Have you heard of an infamous scan that was thriving a few years ago? Many people received a fake email from a so-called wealthy relative that left them a fortune asking for their personal information. All turned out to be scams in the end. But how many people fell for it?
Caller ID spoofing — changing the number that shows on Caller ID to trick you. The fake caller will be disguised under a legitimate business or governmental number.
It is a part of common phone frauds and scams. Sometimes frauds call you pretending to be banks and fintech companies and ask for the PIN to proceed with some payment. Do you know how many people respond without even thinking twice?
Facial spoof attacks — online verification spoofing is another channel hackers use to break into people’s accounts.
Frauds use masks, fake IDs, 3D avatars — anything that can get them access to someone else’s data. To stop them from doing so, there is anti-spoofing.
There are many methods that help in catching spoofs and all of them share a common name — antispoofing. So, what is it exactly?
Anti-spoofing is a generalized notion for different types of technology that identifies and blocks false source addresses, fake messages, calls and reveals liveness imposters.

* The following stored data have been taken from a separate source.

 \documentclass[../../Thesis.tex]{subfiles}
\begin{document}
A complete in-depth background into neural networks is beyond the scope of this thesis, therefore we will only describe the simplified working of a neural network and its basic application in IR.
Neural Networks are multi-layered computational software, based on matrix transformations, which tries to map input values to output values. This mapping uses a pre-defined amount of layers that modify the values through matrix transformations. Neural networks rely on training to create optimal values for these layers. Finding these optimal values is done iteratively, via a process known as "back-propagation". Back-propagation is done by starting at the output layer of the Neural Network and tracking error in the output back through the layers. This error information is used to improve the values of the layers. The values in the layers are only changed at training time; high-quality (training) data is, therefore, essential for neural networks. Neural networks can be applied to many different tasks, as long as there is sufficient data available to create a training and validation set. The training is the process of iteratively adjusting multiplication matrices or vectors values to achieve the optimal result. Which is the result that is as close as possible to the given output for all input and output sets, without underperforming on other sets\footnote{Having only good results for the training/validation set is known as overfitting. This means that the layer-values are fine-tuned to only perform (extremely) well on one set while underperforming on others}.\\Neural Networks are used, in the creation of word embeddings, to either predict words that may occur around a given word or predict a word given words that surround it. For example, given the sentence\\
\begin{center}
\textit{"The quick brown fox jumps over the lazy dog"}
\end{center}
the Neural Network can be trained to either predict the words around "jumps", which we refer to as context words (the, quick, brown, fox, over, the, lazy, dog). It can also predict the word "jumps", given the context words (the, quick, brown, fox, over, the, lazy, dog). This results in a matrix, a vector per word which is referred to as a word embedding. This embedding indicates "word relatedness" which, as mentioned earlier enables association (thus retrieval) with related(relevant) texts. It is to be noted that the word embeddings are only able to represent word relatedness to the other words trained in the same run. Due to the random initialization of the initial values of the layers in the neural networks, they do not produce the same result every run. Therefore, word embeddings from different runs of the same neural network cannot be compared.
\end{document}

Here is how antispoofing works in different cases:
The aftermath of IP address faking and DoS spoofing attacks is very expensive for service providers. More than that, it damages the reputation of a business owner, the brand itself, reduces customer trust, and impacts their operations.
By filtering packets with incorrect source IP addresses it prevents them from entering and leaving the network. Such software is used to protect you from imposters getting to your or your client’s confidential data, stealing money, infiltrating your network, and crashing it.
In addition to blocking numbers and emails from known fraudsters, antispoofing solutions also provide suspected spam warnings and let you manually block and report unsolicited text messages from unknown numbers, emails and callers.
Anti-spoofing is now broadly used in the most advanced technological solutions such as KYC, AML, and liveness detection.
Based on tried and trusted technologies, proper facial verification leaves no room for false positives. By screening for depth and texture of the image, detecting natural emotions and muscle micromotions, it works out if a person is actually who they claim to be.